Hey everyone, it’s Drew, welcome to our recipe site. Today, I will show you a way to prepare a distinctive dish, bhunna qeema with chapati. It is one of my favorites food recipes. This time, I am going to make it a bit tasty. This will be really delicious.

Bhunna qeema with chapati is one of the most favored of recent trending meals in the world. It is enjoyed by millions every day. It is simple, it is fast, it tastes yummy. Bhunna qeema with chapati is something that I have loved my whole life. They’re fine and they look fantastic.

Step by step recipe of Pakistani bhuna mutton keema recipe with photos of each step. Bhunna means to fry on high flame so when mince meat is fried with spices on high flame, the result is bhunna qeema / keema / kheema. It is a most common mince meat dish cooked in every Pakistani home.

To begin with this recipe, we must first prepare a few ingredients. You can cook bhunna qeema with chapati using 16 ingredients and 6 steps. Here is how you cook it.

The ingredients needed to make Bhunna qeema with chapati:
  1. Prepare 700 gram qeema
  2. Make ready 125 gram dahi
  3. Prepare 200 gram oil
  4. Get 150 gram onine
  5. Make ready 1 medium tomates
  6. Take 4 add hari mirch cut hui
  7. Take Adrk break cuti hui ek tukrda
  8. Prepare Salt to taste
  9. Get 1 tbs cuti lal mirch
  10. Prepare 1 tbs zera
  11. Prepare 6 se 8 add kali mirch sabut
  12. Make ready 4 choti elachi
  13. Take 6 jowe lehsan chuped
  14. Get 1 tbs sabut dhniya crushed
  15. Prepare Half tbs haldi
  16. Get 2 se 3 lal sabut mirch

However, if you reduce the oil then make sure to fry the onions in a wide based pan. Crowding them in a small pan without adequate oil will change the cooking technique. They will steam cook instead of getting fried. Knead flour with water, w soft.

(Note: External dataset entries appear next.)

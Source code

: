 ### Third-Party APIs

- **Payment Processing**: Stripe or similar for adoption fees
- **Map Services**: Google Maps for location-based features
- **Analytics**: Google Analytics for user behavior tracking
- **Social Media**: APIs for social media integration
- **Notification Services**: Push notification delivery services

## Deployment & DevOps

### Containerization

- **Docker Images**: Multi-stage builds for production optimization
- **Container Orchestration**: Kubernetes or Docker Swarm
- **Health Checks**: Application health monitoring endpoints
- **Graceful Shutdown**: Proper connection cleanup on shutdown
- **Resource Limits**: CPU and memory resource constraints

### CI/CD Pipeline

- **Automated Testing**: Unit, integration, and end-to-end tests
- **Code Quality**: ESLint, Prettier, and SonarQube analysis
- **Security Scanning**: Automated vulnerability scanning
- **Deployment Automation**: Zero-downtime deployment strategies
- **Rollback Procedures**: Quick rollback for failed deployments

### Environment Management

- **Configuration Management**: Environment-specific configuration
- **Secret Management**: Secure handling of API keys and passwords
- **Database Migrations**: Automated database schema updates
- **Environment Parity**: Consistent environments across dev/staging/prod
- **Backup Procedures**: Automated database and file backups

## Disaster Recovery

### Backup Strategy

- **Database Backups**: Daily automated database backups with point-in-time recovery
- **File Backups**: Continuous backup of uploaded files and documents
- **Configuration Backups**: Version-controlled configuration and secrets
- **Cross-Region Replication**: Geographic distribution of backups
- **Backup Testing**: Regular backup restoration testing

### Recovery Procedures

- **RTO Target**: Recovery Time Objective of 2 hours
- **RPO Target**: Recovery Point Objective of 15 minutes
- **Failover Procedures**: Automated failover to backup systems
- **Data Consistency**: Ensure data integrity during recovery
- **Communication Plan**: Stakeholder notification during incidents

Instructions to make Bhunna qeema with chapati:
  1. Oil gram karein or pyaz ko 5 minut cook karein yani kacha paka krlen qeema ko wash krlen
  2. Ab tamam spices ko ek plet me cut kar ke nikal lein
  3. Ab cook hui pyaz me qeema dalen or 2 se 3 minut bhun lein phir is me all spices or dahi ko shamil karein
  4. Achy se bhun lein or ek se derhd cup pani dal kar cook karein jab tak qeema gal na jey or is ka pani dry ho jay
  5. Achy se bhun jay to dish out karein
  6. Gram gram chapti ke sat serve karein mazedar sa qeema tyar hy

Roll knead flour in round shape. Add to plan Add to plan Published by. History of East African and Kenyan Chapati. Chapati, for a dish that was imported from India has gained quite the staple status in Kenyan and East African cuisine joining the ranks of Pilau and ugali as one of the national dishes of Kenya and other East African countries. While the introduction of pilau to Kenya and East Africa has been attributed to the Influence of Asian traders as a result.